In the FY 2023 IPPS/LTCH PPS proposed rule, we are proposing to add 4 new measures which will increase burden for the Hospital IQR Program, which is discussed in more detail in section 12.


We are proposing adoption of the following measures: (1) the Hospital Commitment to Health Equity structural measure, beginning with the CY 2023 reporting period/FY 2025 payment determination; (2) the Screening for Social Drivers of Health measure, beginning with voluntary reporting for the CY 2023 reporting period and mandatory reporting beginning with the CY 2024 reporting period/FY 2026 payment determination; (3) the Screen Positive Rate for Social Drivers of Health process measure, beginning with voluntary reporting for the CY 2023 reporting period and mandatory reporting beginning with the CY 2024 reporting period/FY 2026 payment determination; and (4) the Hospital-Level, Risk-Standardized Patient-Reported Outcomes Following Elective Primary Total Hip and/or Total Knee Arthroplasty (THA/TKA) performance measure (THA/TKA PRO–PM), beginning with voluntary reporting across two periods (July 1, 2023 through June 30, 2024 and July 1, 2024 through June 30, 2025), followed by mandatory reporting of the measure for the reporting period which runs from July 1, 2025 through June 30, 2026, impacting the FY 2028 payment determination.


b.

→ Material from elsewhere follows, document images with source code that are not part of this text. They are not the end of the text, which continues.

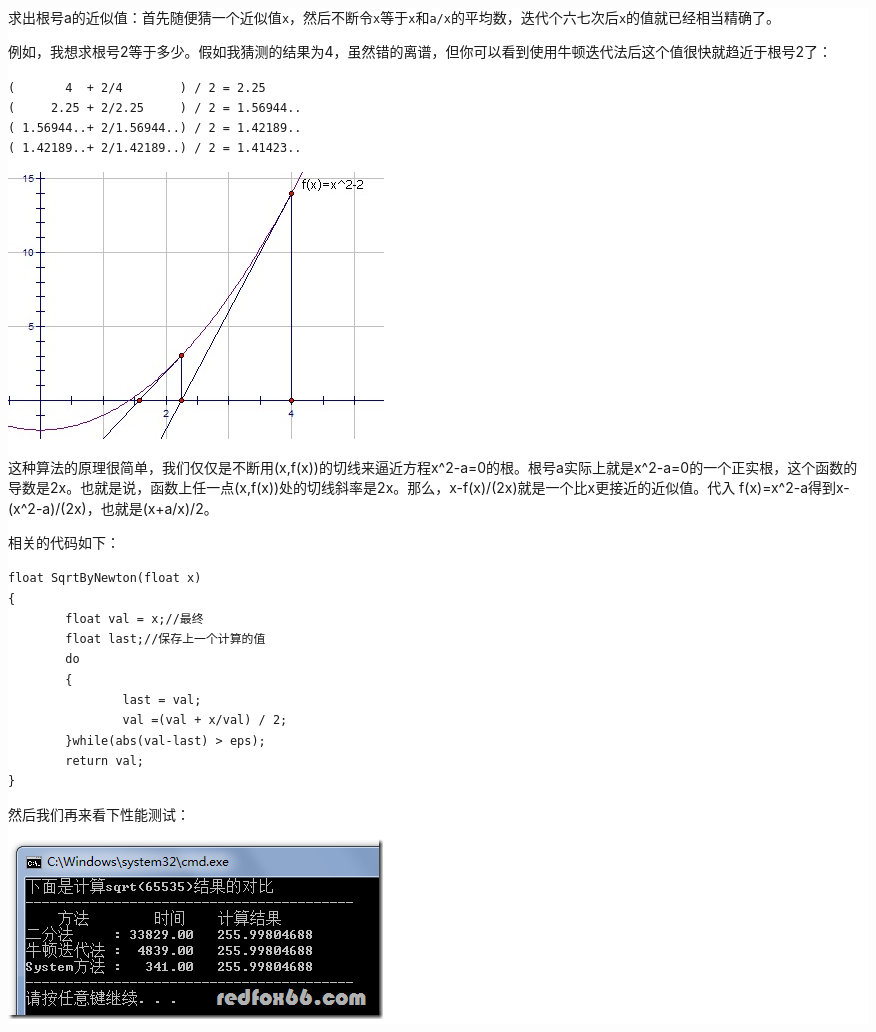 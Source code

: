 求出根号a的近似值：首先随便猜一个近似值`x`，然后不断令`x`等于`x`和`a/x`的平均数，迭代个六七次后`x`的值就已经相当精确了。  

例如，我想求根号2等于多少。假如我猜测的结果为4，虽然错的离谱，但你可以看到使用牛顿迭代法后这个值很快就趋近于根号2了：

```  
(       4  + 2/4        ) / 2 = 2.25  
(     2.25 + 2/2.25     ) / 2 = 1.56944..
( 1.56944..+ 2/1.56944..) / 2 = 1.42189..  
( 1.42189..+ 2/1.42189..) / 2 = 1.41423..  
```

![](Images/sqrt函数的实现/sqrt2.jpg)

这种算法的原理很简单，我们仅仅是不断用(x,f(x))的切线来逼近方程x^2-a=0的根。根号a实际上就是x^2-a=0的一个正实根，这个函数的导数是2x。也就是说，函数上任一点(x,f(x))处的切线斜率是2x。那么，x-f(x)/(2x)就是一个比x更接近的近似值。代入 f(x)=x^2-a得到x-(x^2-a)/(2x)，也就是(x+a/x)/2。 


   

相关的代码如下： 
    
    float SqrtByNewton(float x)
    {
            float val = x;//最终
            float last;//保存上一个计算的值
            do
            {
                    last = val;
                    val =(val + x/val) / 2;
            }while(abs(val-last) > eps);
            return val;
    }
    

然后我们再来看下性能测试： 

![](Images/sqrt函数的实现/sqrt3.png)

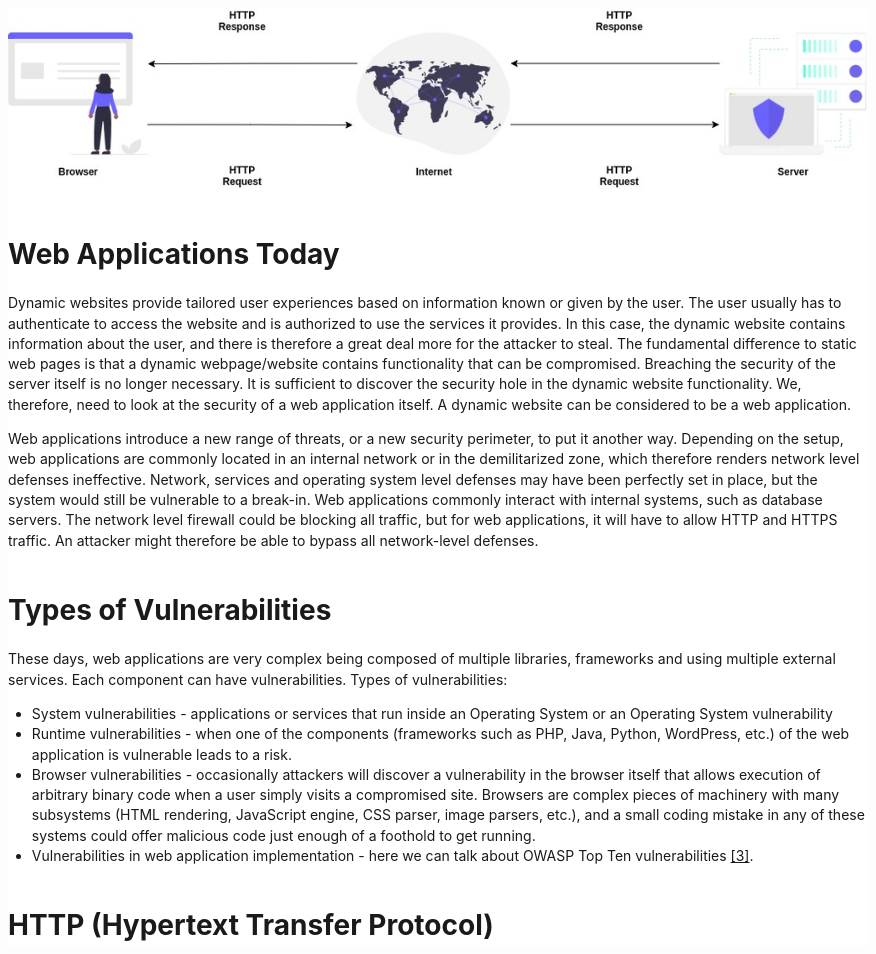 ![Client - Server](./support/Session_01_Web_Basics_Diagram_01.jpg)

# Web Applications Today

Dynamic websites provide tailored user experiences based on information known or given by the user. The user usually has to authenticate to access the website and is authorized to use the services it provides. In this case, the dynamic website contains information about the user, and there is therefore a great deal more for the attacker to steal. The fundamental difference to static web pages is that a dynamic webpage/website contains functionality that can be compromised. Breaching the security of the server itself is no longer necessary. It is sufficient to discover the security hole in the dynamic website functionality. We, therefore, need to look at the security of a web application itself. A dynamic website can be considered to be a web application.

Web applications introduce a new range of threats, or a new security perimeter, to put it another way. Depending on the setup, web applications are commonly located in an internal network or in the demilitarized zone, which therefore renders network level defenses ineffective. Network, services and operating system level defenses may have been perfectly set in place, but the system would still be vulnerable to a break-in. Web applications commonly interact with internal systems, such as database servers. The network level firewall could be blocking all traffic, but for web applications, it will have to allow HTTP and HTTPS traffic. An attacker might therefore be able to bypass all network-level defenses.


# Types of Vulnerabilities 

These days, web applications are very complex being composed of multiple libraries, frameworks and using multiple external services. Each component can have vulnerabilities.
Types of vulnerabilities:
* System vulnerabilities - applications or services that run inside an Operating System or an Operating System vulnerability
* Runtime vulnerabilities - when one of the components (frameworks such as PHP, Java, Python, WordPress, etc.) of the web application is vulnerable leads to a risk.
* Browser vulnerabilities - occasionally attackers will discover a vulnerability in the browser itself that allows execution of arbitrary binary code when a user simply visits a compromised site. Browsers are complex pieces of machinery with many subsystems (HTML rendering, JavaScript engine, CSS parser, image parsers, etc.), and a small coding mistake in any of these systems could offer malicious code just enough of a foothold to get running.
* Vulnerabilities in web application implementation - here we can talk about OWASP Top Ten vulnerabilities [[3]](https://owasp.org/www-project-top-ten/).

# HTTP (Hypertext Transfer Protocol)
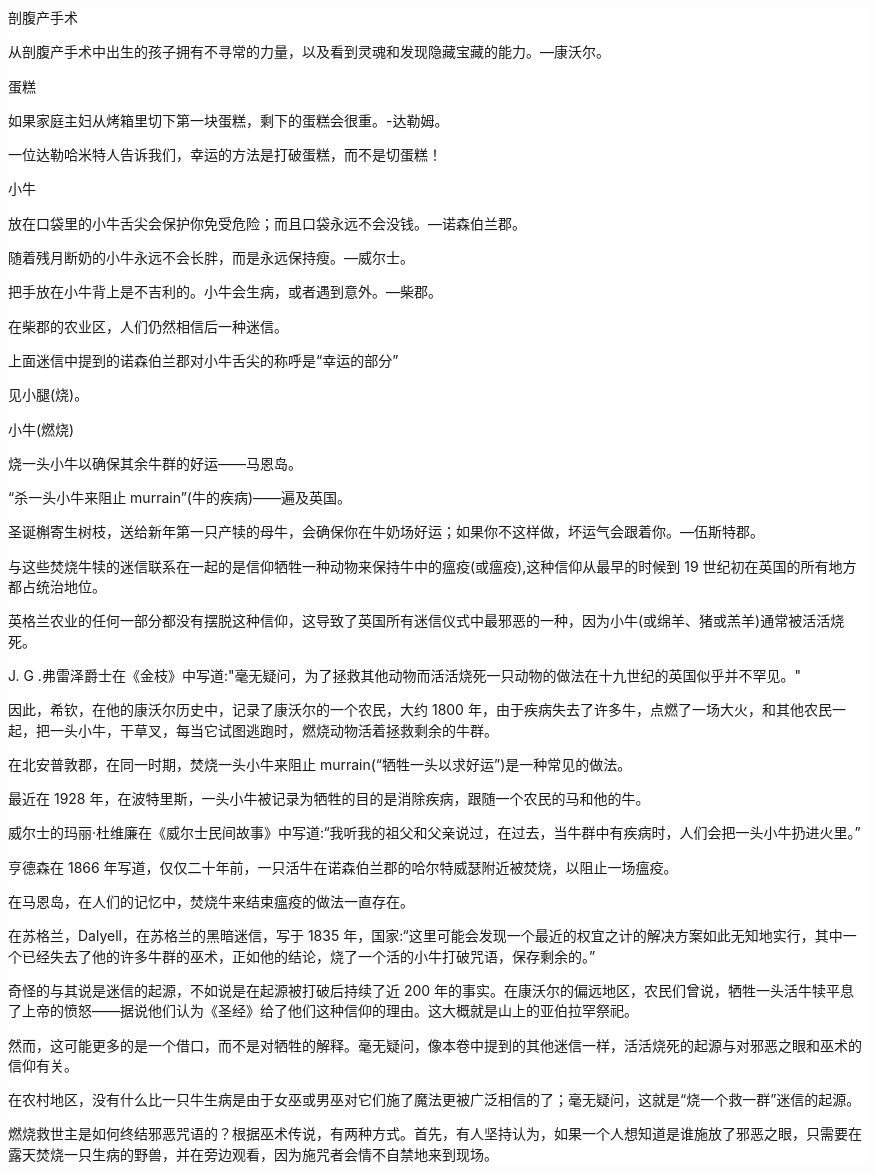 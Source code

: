 <title>Encyclopedia of Superstitions</title> <link href="e9780806536248_css.css" rel="stylesheet" type="text/css"> 

剖腹产手术

从剖腹产手术中出生的孩子拥有不寻常的力量，以及看到灵魂和发现隐藏宝藏的能力。—康沃尔。

蛋糕

如果家庭主妇从烤箱里切下第一块蛋糕，剩下的蛋糕会很重。-达勒姆。

一位达勒哈米特人告诉我们，幸运的方法是打破蛋糕，而不是切蛋糕！

小牛

放在口袋里的小牛舌尖会保护你免受危险；而且口袋永远不会没钱。—诺森伯兰郡。

随着残月断奶的小牛永远不会长胖，而是永远保持瘦。—威尔士。

把手放在小牛背上是不吉利的。小牛会生病，或者遇到意外。—柴郡。

在柴郡的农业区，人们仍然相信后一种迷信。

上面迷信中提到的诺森伯兰郡对小牛舌尖的称呼是“幸运的部分”

见小腿(烧)。

小牛(燃烧)

烧一头小牛以确保其余牛群的好运——马恩岛。

“杀一头小牛来阻止 murrain”(牛的疾病)——遍及英国。

圣诞槲寄生树枝，送给新年第一只产犊的母牛，会确保你在牛奶场好运；如果你不这样做，坏运气会跟着你。—伍斯特郡。

与这些焚烧牛犊的迷信联系在一起的是信仰牺牲一种动物来保持牛中的瘟疫(或瘟疫),这种信仰从最早的时候到 19 世纪初在英国的所有地方都占统治地位。

英格兰农业的任何一部分都没有摆脱这种信仰，这导致了英国所有迷信仪式中最邪恶的一种，因为小牛(或绵羊、猪或羔羊)通常被活活烧死。

J. G .弗雷泽爵士在《金枝》中写道:"毫无疑问，为了拯救其他动物而活活烧死一只动物的做法在十九世纪的英国似乎并不罕见。"

因此，希钦，在他的康沃尔历史中，记录了康沃尔的一个农民，大约 1800 年，由于疾病失去了许多牛，点燃了一场大火，和其他农民一起，把一头小牛，干草叉，每当它试图逃跑时，燃烧动物活着拯救剩余的牛群。

在北安普敦郡，在同一时期，焚烧一头小牛来阻止 murrain(“牺牲一头以求好运”)是一种常见的做法。

最近在 1928 年，在波特里斯，一头小牛被记录为牺牲的目的是消除疾病，跟随一个农民的马和他的牛。

威尔士的玛丽·杜维廉在《威尔士民间故事》中写道:“我听我的祖父和父亲说过，在过去，当牛群中有疾病时，人们会把一头小牛扔进火里。”

亨德森在 1866 年写道，仅仅二十年前，一只活牛在诺森伯兰郡的哈尔特威瑟附近被焚烧，以阻止一场瘟疫。

在马恩岛，在人们的记忆中，焚烧牛来结束瘟疫的做法一直存在。

在苏格兰，Dalyell，在苏格兰的黑暗迷信，写于 1835 年，国家:“这里可能会发现一个最近的权宜之计的解决方案如此无知地实行，其中一个已经失去了他的许多牛群的巫术，正如他的结论，烧了一个活的小牛打破咒语，保存剩余的。”

奇怪的与其说是迷信的起源，不如说是在起源被打破后持续了近 200 年的事实。在康沃尔的偏远地区，农民们曾说，牺牲一头活牛犊平息了上帝的愤怒——据说他们认为《圣经》给了他们这种信仰的理由。这大概就是山上的亚伯拉罕祭祀。

然而，这可能更多的是一个借口，而不是对牺牲的解释。毫无疑问，像本卷中提到的其他迷信一样，活活烧死的起源与对邪恶之眼和巫术的信仰有关。

在农村地区，没有什么比一只牛生病是由于女巫或男巫对它们施了魔法更被广泛相信的了；毫无疑问，这就是“烧一个救一群”迷信的起源。

燃烧救世主是如何终结邪恶咒语的？根据巫术传说，有两种方式。首先，有人坚持认为，如果一个人想知道是谁施放了邪恶之眼，只需要在露天焚烧一只生病的野兽，并在旁边观看，因为施咒者会情不自禁地来到现场。
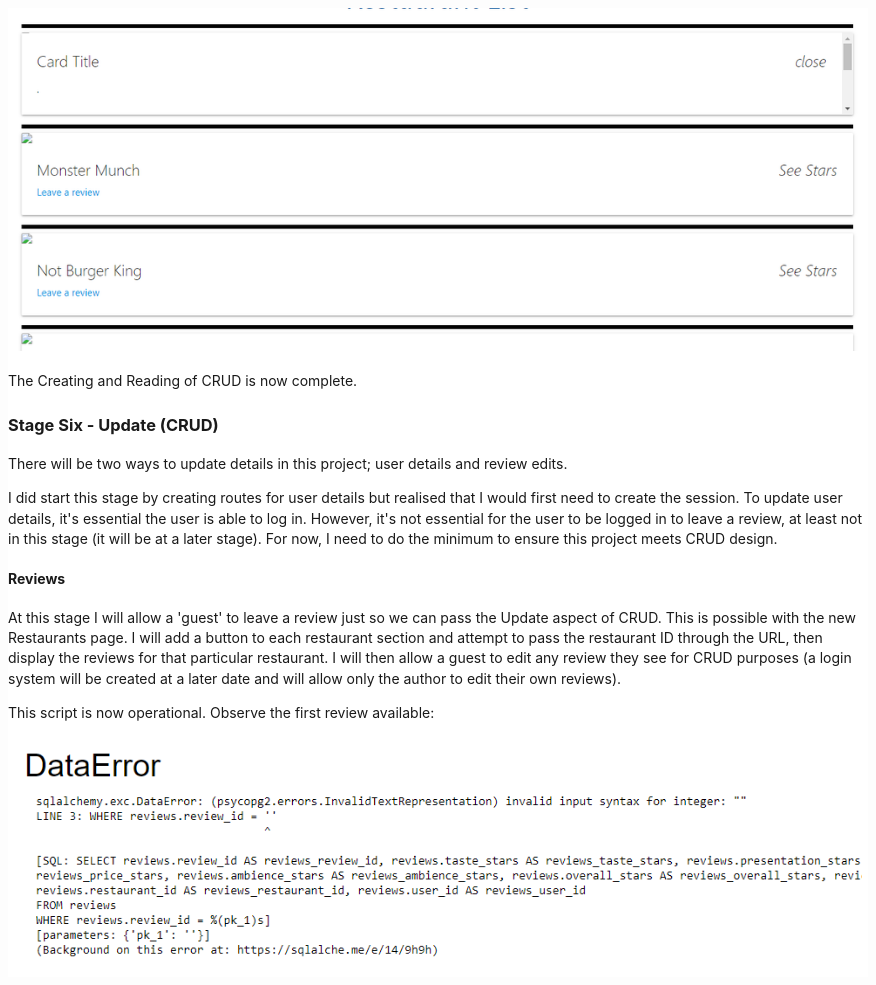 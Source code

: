 ![Adding a row to restaurants using command line](/local_legends/static/images/design-stages/stage-five-design-j.png)

The Creating and Reading of CRUD is now complete.

### Stage Six - Update (CRUD)

There will be two ways to update details in this project; user details and review edits.

I did start this stage by creating routes for user details but realised that I would first need to create the session. To update user details, it's essential the user is able to log in. However, it's not essential for the user to be logged in to leave a review, at least not in this stage (it will be at a later stage). For now, I need to do the minimum to ensure this project meets CRUD design.

#### Reviews

At this stage I will allow a 'guest' to leave a review just so we can pass the Update aspect of CRUD. This is possible with the new Restaurants page. I will add a button to each restaurant section and attempt to pass the restaurant ID through the URL, then display the reviews for that particular restaurant. I will then allow a guest to edit any review they see for CRUD purposes (a login system will be created at a later date and will allow only the author to edit their own reviews).

This script is now operational. Observe the first review available:

![Adding a row to restaurants using command line](/local_legends/static/images/design-stages/stage-six-a.png)
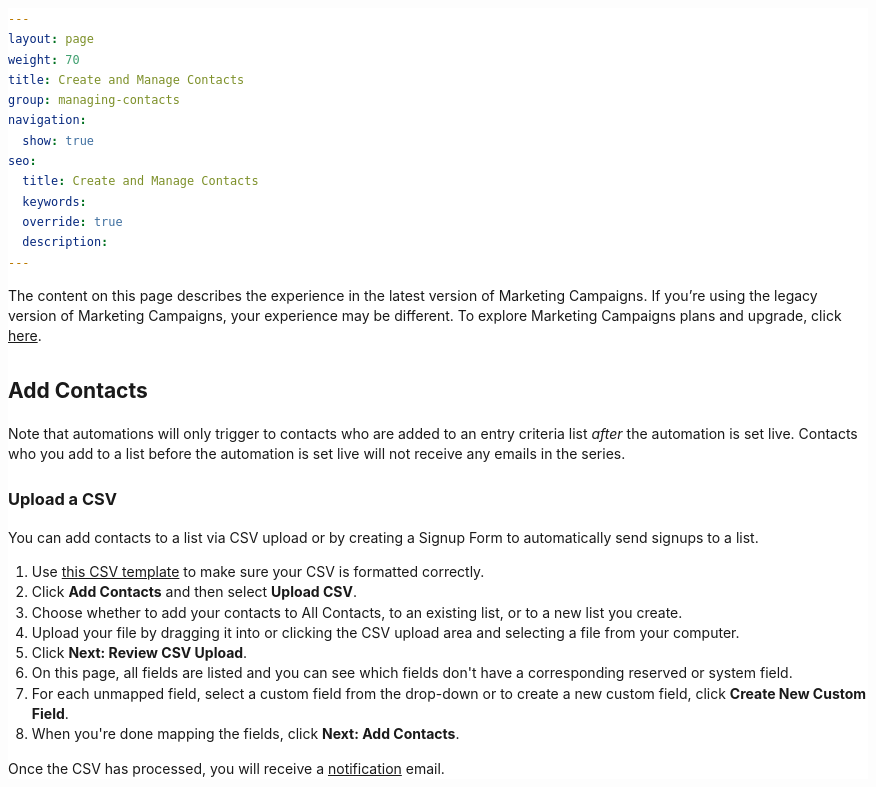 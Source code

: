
 ```yaml
---
layout: page
weight: 70
title: Create and Manage Contacts
group: managing-contacts
navigation:
  show: true
seo:
  title: Create and Manage Contacts
  keywords:   
  override: true
  description:
---
```


<call-out>

The content on this page describes the experience in the latest version of Marketing Campaigns. If you’re using the legacy version of Marketing Campaigns, your experience may be different. To explore Marketing Campaigns plans and upgrade, click [here](https://sendgrid.com/pricing).

</call-out>

<iframe src="https://player.vimeo.com/video/381663627" width="640" height="480" frameborder="0" allow="autoplay; fullscreen" allowfullscreen></iframe>


## Add Contacts

Note that automations will only trigger to contacts who are added to an entry criteria list *after* the automation is set live. Contacts who you add to a list before the automation is set live will not receive any emails in the series.

### Upload a CSV

You can add contacts to a list via CSV upload or by creating a Signup Form to automatically send signups to a list. 

1. Use [this CSV template]({{root_url}}/assets/example.csv) to make sure your CSV is formatted correctly.
1. Click **Add Contacts** and then select **Upload CSV**.
1. Choose whether to add your contacts to All Contacts, to an existing list, or to a new list you create.
1. Upload your file by dragging it into or clicking the CSV upload area and selecting a file from your computer. 
1. Click **Next: Review CSV Upload**.
1. On this page, all fields are listed and you can see which fields don't have a corresponding reserved or system field. 
1. For each unmapped field, select a custom field from the drop-down or to create a new custom field, click **Create New Custom Field**. 
1. When you're done mapping the fields, click **Next: Add Contacts**. 

Once the CSV has processed, you will receive a [notification]({{root_url}}/ui/account-and-settings/notifications/) email.
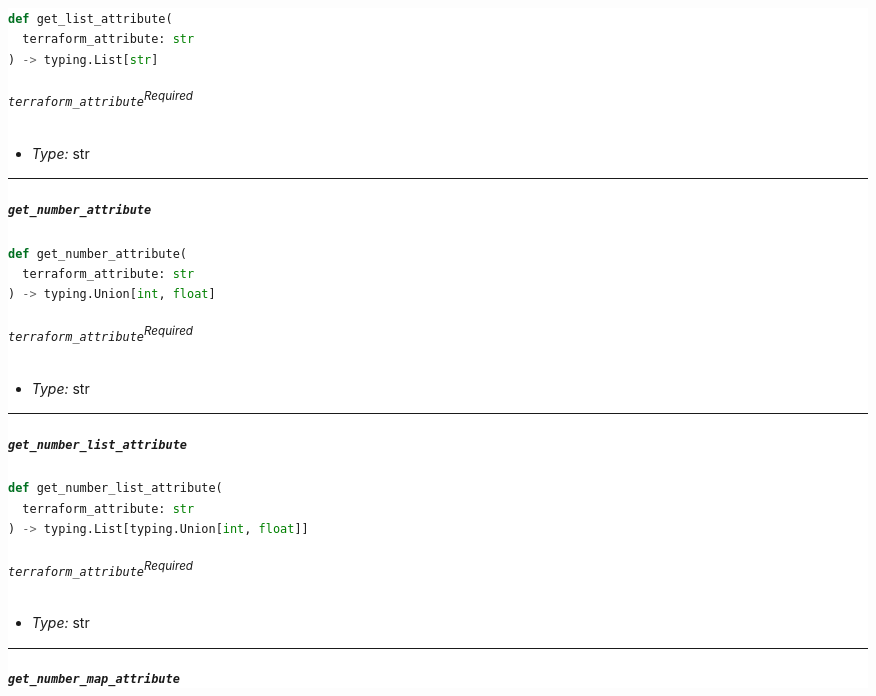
 ```python
def get_list_attribute(
  terraform_attribute: str
) -> typing.List[str]
```

###### `terraform_attribute`<sup>Required</sup> <a name="terraform_attribute" id="@cdktf/provider-opentelekomcloud.apigwSignatureV2.ApigwSignatureV2.getListAttribute.parameter.terraformAttribute"></a>

- *Type:* str

---

##### `get_number_attribute` <a name="get_number_attribute" id="@cdktf/provider-opentelekomcloud.apigwSignatureV2.ApigwSignatureV2.getNumberAttribute"></a>

```python
def get_number_attribute(
  terraform_attribute: str
) -> typing.Union[int, float]
```

###### `terraform_attribute`<sup>Required</sup> <a name="terraform_attribute" id="@cdktf/provider-opentelekomcloud.apigwSignatureV2.ApigwSignatureV2.getNumberAttribute.parameter.terraformAttribute"></a>

- *Type:* str

---

##### `get_number_list_attribute` <a name="get_number_list_attribute" id="@cdktf/provider-opentelekomcloud.apigwSignatureV2.ApigwSignatureV2.getNumberListAttribute"></a>

```python
def get_number_list_attribute(
  terraform_attribute: str
) -> typing.List[typing.Union[int, float]]
```

###### `terraform_attribute`<sup>Required</sup> <a name="terraform_attribute" id="@cdktf/provider-opentelekomcloud.apigwSignatureV2.ApigwSignatureV2.getNumberListAttribute.parameter.terraformAttribute"></a>

- *Type:* str

---

##### `get_number_map_attribute` <a name="get_number_map_attribute" id="@cdktf/provider-opentelekomcloud.apigwSignatureV2.ApigwSignatureV2.getNumberMapAttribute"></a>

Proposed Updates in the FY 2023 IPPS/LTCH PPS Proposed Rule Which Do Not Affect the Burden for the Hospital IQR Program


In the FY 2023 IPPS/LTCH PPS proposed rule, there are a number of proposed policies which do not affect our information collection burden estimates. We are proposing to adopt four eCQMs: (1) Cesarean Birth electronic clinical quality measure (eCQM), beginning with the CY 2023 reporting period/FY 2025 payment determination, followed by mandatory reporting beginning with the CY 2024 reporting period/FY 2026 payment determination; (2) Severe Obstetric Complications eCQM, beginning with the CY 2023 reporting period/FY 2025 payment determination, followed by mandatory reporting beginning with the CY 2024 reporting period/FY 2026 payment determination; (3) Hospital-Harm—Opioid-Related Adverse Events eCQM, beginning with the CY 2024 reporting period/FY 2026 payment determination; and (4) Global Malnutrition Composite Score eCQM, beginning with the CY 2024 reporting period/FY 2026 payment determination. We are also proposing the adoption of two claims-based measures beginning with the FY 2024 payment determination: (1) Medicare Spending Per Beneficiary (MSPB) Hospital; and (2) the Hospital-Level Risk-Standardized Complication Rate (RSCR) Following Elective Primary THA/TKA. We are proposing refinements to current Hospital IQR Program claims-based measures beginning with the FY 2024 payment determination: (1) Hospital-Level, Risk-Standardized Payment Associated with an Episode of Care for Primary Elective THA/TKA; and (2) The Acute Myocardial Infarction (AMI) Excess Days in Acute Care (EDAC). Lastly, we are proposing to: (1) Establish a publicly-reported hospital designation to capture the quality and safety of maternity care in advancing maternal health equity on a public-facing website beginning in Fall 2023; (2) modify our case threshold exemptions and zero denominator declaration policies for hybrid measures as we believe they are not applicable for this measure type beginning with the FY 2026 payment determination; and (3) modify our eCQM validation policy to increase the reporting of medical requests from 75 percent of records to 100 of records, beginning with the validation of CY 2022 eCQM data affecting the FY 2025 payment determination.


B. Justification


1. Need and Legal Basis


The Hospital IQR Program was first established to implement Section 501(b) of the Medicare Prescription Drug, Improvement and Modernization Act of 2003 (MMA) (Pub. L. 108-173), which authorized CMS to pay hospitals that successfully reported quality measures a higher annual update to their payment rates. It builds on a voluntary Inpatient Quality Reporting Program, which remains in effect. Section 5001(a) of the Deficit Reduction Act of 2005 (DRA) (Pub. L. 109-171) revised the mechanism used to update the standardized amount for payment for hospital inpatient operating costs. This is reflected in sections 1886(b)(3)(B)(viii)(I) and (II) of the Social Security Act, which provide that the APU will be reduced for any “subsection (d) hospital” that does not submit certain quality data in a form and manner, and at a time, specified by the Secretary.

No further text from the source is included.